Having the previous paragraph in mind, we could easily deduce that without a proper IPO, these 34 unicorns would most probably end with a failure. Furthermore, the six profitable Unicorn startups (out of 73) did IPOs many years ago. No Unicorn startup among those announcing or doing an IPO since Zoom in August 2019 was profitable in 2019 (or 2020). The statistic suggests that the privately held Unicorns, which have yet to do IPOs, are primarily unprofitable. Thus, the record low profitability of startups is likely to get worse. 

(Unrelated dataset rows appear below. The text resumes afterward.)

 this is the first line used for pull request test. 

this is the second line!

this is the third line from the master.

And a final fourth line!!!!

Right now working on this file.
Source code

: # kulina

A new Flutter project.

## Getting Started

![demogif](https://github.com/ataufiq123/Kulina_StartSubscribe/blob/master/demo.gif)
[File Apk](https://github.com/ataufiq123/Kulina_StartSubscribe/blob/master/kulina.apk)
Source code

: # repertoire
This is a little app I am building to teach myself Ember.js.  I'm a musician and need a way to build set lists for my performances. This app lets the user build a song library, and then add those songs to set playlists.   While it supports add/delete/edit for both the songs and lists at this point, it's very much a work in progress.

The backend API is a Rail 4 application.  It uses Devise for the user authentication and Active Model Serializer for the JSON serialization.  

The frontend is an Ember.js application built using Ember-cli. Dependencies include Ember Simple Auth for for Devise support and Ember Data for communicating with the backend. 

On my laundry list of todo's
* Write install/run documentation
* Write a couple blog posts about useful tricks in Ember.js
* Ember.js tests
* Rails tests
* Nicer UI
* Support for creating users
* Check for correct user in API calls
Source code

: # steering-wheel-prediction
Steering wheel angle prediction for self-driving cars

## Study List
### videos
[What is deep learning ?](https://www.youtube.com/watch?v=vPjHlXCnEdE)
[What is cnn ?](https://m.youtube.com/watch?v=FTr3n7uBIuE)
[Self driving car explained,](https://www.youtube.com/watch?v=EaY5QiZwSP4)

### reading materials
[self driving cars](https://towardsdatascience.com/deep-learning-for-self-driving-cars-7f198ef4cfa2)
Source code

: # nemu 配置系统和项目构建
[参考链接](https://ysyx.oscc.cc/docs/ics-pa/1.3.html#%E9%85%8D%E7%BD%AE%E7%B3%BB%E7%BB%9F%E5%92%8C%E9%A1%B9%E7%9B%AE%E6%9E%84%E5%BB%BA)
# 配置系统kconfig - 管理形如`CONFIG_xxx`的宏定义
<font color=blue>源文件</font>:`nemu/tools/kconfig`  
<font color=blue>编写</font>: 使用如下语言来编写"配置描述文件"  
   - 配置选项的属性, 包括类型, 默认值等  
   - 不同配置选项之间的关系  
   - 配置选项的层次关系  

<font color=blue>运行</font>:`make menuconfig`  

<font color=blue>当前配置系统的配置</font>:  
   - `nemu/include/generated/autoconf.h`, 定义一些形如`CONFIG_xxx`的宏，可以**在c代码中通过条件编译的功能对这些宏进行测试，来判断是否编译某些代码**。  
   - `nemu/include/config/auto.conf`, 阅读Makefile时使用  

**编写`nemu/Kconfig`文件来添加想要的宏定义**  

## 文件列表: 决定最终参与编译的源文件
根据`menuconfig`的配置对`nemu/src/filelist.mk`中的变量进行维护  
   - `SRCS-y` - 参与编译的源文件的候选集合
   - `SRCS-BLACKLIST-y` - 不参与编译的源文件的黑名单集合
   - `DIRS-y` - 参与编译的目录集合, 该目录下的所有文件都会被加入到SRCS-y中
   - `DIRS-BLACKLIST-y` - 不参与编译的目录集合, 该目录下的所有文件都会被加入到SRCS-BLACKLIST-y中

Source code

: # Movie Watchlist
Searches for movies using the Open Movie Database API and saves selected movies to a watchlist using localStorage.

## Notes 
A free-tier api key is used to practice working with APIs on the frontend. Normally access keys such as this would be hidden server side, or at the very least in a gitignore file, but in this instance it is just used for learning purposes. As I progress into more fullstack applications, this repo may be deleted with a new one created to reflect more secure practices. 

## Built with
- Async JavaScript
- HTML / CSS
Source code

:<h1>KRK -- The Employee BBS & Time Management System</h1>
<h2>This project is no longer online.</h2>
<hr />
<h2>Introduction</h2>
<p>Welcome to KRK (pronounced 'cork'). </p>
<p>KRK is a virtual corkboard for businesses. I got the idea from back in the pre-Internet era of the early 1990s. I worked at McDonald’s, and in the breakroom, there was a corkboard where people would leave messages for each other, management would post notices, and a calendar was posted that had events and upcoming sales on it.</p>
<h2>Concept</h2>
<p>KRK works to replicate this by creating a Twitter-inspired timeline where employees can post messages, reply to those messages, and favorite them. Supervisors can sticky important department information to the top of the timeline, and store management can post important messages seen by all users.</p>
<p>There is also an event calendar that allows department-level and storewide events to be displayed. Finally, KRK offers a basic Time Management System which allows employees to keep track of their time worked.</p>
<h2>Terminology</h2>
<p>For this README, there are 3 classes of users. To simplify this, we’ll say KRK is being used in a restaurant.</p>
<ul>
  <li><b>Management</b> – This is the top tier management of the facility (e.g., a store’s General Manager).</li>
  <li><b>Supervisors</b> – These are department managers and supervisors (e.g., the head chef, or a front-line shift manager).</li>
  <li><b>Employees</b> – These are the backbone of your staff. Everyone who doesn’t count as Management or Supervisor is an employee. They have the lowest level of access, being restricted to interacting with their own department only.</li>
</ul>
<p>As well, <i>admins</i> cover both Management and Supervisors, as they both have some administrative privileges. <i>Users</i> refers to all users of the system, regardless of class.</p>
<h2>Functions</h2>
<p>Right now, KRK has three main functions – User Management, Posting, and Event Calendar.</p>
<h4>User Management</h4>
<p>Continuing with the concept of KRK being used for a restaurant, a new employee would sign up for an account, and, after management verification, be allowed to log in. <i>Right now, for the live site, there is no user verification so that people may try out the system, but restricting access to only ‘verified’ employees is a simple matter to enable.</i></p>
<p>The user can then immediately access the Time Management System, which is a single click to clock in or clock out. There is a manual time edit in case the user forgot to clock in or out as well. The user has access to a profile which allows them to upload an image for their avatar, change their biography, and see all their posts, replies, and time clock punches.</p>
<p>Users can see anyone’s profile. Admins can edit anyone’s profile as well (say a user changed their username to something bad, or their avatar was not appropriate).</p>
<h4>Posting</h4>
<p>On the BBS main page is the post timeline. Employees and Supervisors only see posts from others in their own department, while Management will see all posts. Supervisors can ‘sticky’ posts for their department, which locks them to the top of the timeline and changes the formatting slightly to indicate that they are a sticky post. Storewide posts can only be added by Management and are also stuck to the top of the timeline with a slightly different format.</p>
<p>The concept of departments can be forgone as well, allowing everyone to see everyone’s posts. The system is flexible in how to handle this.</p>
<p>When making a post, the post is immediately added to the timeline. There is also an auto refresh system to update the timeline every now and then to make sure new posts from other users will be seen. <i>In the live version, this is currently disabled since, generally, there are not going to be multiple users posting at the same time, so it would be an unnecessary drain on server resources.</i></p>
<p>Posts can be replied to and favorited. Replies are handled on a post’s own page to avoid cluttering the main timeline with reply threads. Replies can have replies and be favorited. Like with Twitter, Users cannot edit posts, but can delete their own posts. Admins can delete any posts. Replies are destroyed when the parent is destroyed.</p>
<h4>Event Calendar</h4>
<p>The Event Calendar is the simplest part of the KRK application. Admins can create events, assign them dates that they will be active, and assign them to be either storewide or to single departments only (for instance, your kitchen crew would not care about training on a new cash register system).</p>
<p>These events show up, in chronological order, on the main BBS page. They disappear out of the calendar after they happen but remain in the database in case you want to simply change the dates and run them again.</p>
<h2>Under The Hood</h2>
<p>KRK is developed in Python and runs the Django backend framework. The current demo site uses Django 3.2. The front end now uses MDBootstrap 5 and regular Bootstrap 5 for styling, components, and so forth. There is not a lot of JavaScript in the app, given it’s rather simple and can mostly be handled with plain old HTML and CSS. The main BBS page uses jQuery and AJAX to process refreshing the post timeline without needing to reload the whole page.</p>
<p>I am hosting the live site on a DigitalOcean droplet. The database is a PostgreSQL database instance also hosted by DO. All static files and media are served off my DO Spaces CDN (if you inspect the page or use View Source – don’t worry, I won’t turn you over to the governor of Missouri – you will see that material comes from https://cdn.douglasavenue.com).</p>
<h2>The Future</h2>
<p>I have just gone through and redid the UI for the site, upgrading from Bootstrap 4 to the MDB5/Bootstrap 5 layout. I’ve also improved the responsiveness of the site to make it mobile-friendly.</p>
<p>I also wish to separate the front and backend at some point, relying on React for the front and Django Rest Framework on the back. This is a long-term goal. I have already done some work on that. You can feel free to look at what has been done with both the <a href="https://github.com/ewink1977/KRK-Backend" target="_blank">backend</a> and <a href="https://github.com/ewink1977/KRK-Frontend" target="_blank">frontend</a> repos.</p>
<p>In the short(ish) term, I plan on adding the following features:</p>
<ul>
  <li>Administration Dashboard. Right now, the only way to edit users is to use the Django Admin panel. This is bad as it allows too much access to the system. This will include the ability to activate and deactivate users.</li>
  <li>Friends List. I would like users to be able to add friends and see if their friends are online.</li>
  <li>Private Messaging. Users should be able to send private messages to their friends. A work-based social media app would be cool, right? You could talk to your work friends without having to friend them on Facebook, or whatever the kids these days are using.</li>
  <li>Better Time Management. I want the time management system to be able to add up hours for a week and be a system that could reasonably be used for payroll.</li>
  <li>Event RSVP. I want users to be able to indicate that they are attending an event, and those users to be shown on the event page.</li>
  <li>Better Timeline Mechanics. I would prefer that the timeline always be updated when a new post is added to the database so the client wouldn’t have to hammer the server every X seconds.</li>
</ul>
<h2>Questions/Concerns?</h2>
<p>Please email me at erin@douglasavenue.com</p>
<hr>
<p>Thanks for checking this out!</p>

On the diagram, you can see a standard workflow of the making of a unicorn startup. In every round, more and more companies decide to exit, or they fail. Others manage to attract new funding and continue until they reach the dreamt status of the unicorn

And here is one exciting statement – every IPO company acts as an investment bank. It needs the IPO investors’ money to fund its activities. However, we need to ask ourselves whether this is a sustainable approach and whether we should mark unicorns as “successful” business ventures, considering that they do not operate on profit. And here is a sample list of reasons, marking unicorn as successful is a bad idea:

  • No net profit from their main business idea: Making not enough profit from their business idea means that the business idea is not viable. Evaluation of 1 billion US dollars does not mean that the assessment of the concept is so much.
  • Need of IPO to survive: Going into IPO mode means that the unicorn is now a public investment bank. In that sense, it starts acting as a bank, but not as a business venture. Another hint that the business idea was not profitable enough.
  • The considerable margin between evaluation and revenue: Sometimes, there is a significant margin between profit and revenue. It is essential to understand that evaluation is based on mathematical formulas, and as with every formula, the results can be set up for enormous evaluation. So, in short, a significant evaluation does not mean a successful business idea.

In conclusion, I think it is suitable for every entrepreneur and investor to ask themselves whether it is good to operate a business this way. Maybe a more prudent approach to doing business and ensuring the company has a minimized positive net profit will make the startup environment much better and less stressful.